Your task
Across the entries below, how many lines contain the word "both"? Give the number alone.

Source texts of formatted documents
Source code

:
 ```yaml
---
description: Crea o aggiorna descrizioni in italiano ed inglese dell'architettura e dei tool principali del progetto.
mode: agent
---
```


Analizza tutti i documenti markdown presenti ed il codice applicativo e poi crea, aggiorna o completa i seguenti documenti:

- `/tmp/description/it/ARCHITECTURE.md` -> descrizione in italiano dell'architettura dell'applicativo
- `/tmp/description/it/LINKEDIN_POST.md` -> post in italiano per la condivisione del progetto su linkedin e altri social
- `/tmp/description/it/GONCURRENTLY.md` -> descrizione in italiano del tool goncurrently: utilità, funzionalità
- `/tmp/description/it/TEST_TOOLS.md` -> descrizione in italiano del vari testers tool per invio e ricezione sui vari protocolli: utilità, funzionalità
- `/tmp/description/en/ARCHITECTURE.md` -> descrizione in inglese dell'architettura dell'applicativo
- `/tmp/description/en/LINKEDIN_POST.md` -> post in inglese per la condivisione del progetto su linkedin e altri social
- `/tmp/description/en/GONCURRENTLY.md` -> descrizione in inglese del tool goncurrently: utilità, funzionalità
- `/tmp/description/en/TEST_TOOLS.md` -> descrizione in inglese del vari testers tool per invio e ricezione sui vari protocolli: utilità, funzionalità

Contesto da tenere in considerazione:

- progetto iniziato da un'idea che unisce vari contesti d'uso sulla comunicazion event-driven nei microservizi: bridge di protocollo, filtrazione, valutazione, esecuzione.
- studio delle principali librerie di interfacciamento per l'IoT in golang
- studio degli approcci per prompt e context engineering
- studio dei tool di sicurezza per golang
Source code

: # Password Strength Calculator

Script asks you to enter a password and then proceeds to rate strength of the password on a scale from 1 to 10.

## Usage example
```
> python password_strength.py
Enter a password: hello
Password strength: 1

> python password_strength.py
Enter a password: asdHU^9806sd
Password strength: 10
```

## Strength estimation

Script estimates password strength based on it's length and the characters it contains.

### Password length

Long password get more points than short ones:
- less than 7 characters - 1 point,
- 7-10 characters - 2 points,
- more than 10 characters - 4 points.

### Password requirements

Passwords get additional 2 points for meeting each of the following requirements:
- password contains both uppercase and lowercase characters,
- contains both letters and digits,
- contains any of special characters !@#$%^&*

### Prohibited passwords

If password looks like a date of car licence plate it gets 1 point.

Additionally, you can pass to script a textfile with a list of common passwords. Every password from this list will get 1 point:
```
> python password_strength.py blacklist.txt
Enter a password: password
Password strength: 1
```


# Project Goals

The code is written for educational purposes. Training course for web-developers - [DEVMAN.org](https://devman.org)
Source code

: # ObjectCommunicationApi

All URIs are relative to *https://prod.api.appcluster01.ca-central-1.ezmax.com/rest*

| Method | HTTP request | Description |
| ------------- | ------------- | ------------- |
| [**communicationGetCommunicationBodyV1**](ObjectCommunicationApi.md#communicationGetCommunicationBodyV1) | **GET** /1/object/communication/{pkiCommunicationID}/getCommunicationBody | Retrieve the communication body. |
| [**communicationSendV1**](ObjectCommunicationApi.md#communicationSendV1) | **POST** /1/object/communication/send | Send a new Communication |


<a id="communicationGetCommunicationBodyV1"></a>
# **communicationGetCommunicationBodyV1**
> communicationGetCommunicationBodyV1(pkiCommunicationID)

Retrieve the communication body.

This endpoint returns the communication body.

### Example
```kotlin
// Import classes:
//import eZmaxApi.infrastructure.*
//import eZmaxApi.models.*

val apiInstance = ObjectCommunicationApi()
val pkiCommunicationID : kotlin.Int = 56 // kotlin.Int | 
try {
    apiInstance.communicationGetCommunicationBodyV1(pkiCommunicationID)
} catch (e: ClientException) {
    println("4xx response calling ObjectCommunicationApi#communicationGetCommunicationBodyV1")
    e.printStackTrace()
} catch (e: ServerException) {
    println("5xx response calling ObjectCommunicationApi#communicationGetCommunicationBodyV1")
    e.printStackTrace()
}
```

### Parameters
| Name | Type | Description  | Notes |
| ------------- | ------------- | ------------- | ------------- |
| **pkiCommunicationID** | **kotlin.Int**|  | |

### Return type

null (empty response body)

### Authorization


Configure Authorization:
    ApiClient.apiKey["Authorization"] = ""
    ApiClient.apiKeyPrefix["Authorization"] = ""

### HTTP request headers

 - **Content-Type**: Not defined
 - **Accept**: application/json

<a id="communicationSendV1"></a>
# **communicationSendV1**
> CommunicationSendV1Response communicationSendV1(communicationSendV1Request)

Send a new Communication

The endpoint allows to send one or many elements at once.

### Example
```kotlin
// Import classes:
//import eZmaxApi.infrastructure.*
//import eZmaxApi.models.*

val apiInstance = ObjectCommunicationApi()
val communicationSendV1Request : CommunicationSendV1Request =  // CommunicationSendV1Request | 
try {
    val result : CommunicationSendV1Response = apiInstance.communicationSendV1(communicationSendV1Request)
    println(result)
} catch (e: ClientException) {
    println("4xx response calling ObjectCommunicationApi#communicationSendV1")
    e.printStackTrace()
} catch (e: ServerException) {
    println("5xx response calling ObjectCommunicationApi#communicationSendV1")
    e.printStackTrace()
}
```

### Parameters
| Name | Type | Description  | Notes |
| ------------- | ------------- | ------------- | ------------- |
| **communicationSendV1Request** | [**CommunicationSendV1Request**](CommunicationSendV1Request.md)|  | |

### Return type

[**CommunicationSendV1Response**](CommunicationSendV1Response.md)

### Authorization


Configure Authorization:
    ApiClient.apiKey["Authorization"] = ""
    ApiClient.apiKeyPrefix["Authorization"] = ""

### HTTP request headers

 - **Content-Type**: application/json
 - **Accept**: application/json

Response to this task
2